Each line of the material below is to be given again exactly.

(Beginning of Entries supplied)

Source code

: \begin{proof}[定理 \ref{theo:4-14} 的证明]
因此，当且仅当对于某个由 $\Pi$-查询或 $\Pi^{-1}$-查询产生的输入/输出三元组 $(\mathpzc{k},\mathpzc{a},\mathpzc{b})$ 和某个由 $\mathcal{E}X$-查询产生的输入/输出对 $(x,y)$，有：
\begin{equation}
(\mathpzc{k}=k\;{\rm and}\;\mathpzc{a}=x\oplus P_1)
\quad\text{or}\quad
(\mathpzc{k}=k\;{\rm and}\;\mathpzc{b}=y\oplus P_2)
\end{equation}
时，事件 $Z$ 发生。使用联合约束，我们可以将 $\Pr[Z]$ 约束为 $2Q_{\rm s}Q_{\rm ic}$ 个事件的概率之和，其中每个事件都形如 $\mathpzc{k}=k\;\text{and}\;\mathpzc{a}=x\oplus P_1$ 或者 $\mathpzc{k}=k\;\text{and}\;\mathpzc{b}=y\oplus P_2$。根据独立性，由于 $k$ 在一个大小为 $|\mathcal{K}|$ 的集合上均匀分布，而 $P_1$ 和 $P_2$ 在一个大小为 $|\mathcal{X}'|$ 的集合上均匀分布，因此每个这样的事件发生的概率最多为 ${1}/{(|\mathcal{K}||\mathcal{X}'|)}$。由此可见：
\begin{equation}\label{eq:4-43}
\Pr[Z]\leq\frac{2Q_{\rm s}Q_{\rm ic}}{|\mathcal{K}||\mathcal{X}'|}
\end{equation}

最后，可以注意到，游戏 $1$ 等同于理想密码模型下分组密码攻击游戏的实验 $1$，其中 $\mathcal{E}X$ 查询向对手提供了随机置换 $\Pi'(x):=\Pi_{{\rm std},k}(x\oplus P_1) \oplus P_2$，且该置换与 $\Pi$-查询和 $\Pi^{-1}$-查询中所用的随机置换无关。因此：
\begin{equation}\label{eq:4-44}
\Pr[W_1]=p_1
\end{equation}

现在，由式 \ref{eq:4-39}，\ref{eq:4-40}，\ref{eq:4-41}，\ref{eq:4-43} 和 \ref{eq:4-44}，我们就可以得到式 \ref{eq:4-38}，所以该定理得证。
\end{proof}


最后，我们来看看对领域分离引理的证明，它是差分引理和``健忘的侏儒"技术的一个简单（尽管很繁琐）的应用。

(End of Entries supplied)

• [Final answer]
Source code

: \begin{proof}[定理 \ref{theo:4-14} 的证明]
因此，当且仅当对于某个由 $\Pi$-查询或 $\Pi^{-1}$-查询产生的输入/输出三元组 $(\mathpzc{k},\mathpzc{a},\mathpzc{b})$ 和某个由 $\mathcal{E}X$-查询产生的输入/输出对 $(x,y)$，有：
\begin{equation}
(\mathpzc{k}=k\;{\rm and}\;\mathpzc{a}=x\oplus P_1)
\quad\text{or}\quad
(\mathpzc{k}=k\;{\rm and}\;\mathpzc{b}=y\oplus P_2)
\end{equation}
时，事件 $Z$ 发生。使用联合约束，我们可以将 $\Pr[Z]$ 约束为 $2Q_{\rm s}Q_{\rm ic}$ 个事件的概率之和，其中每个事件都形如 $\mathpzc{k}=k\;\text{and}\;\mathpzc{a}=x\oplus P_1$ 或者 $\mathpzc{k}=k\;\text{and}\;\mathpzc{b}=y\oplus P_2$。根据独立性，由于 $k$ 在一个大小为 $|\mathcal{K}|$ 的集合上均匀分布，而 $P_1$ 和 $P_2$ 在一个大小为 $|\mathcal{X}'|$ 的集合上均匀分布，因此每个这样的事件发生的概率最多为 ${1}/{(|\mathcal{K}||\mathcal{X}'|)}$。由此可见：
\begin{equation}\label{eq:4-43}
\Pr[Z]\leq\frac{2Q_{\rm s}Q_{\rm ic}}{|\mathcal{K}||\mathcal{X}'|}
\end{equation}

最后，可以注意到，游戏 $1$ 等同于理想密码模型下分组密码攻击游戏的实验 $1$，其中 $\mathcal{E}X$ 查询向对手提供了随机置换 $\Pi'(x):=\Pi_{{\rm std},k}(x\oplus P_1) \oplus P_2$，且该置换与 $\Pi$-查询和 $\Pi^{-1}$-查询中所用的随机置换无关。因此：
\begin{equation}\label{eq:4-44}
\Pr[W_1]=p_1
\end{equation}

现在，由式 \ref{eq:4-39}，\ref{eq:4-40}，\ref{eq:4-41}，\ref{eq:4-43} 和 \ref{eq:4-44}，我们就可以得到式 \ref{eq:4-38}，所以该定理得证。
\end{proof}


最后，我们来看看对领域分离引理的证明，它是差分引理和``健忘的侏儒"技术的一个简单（尽管很繁琐）的应用。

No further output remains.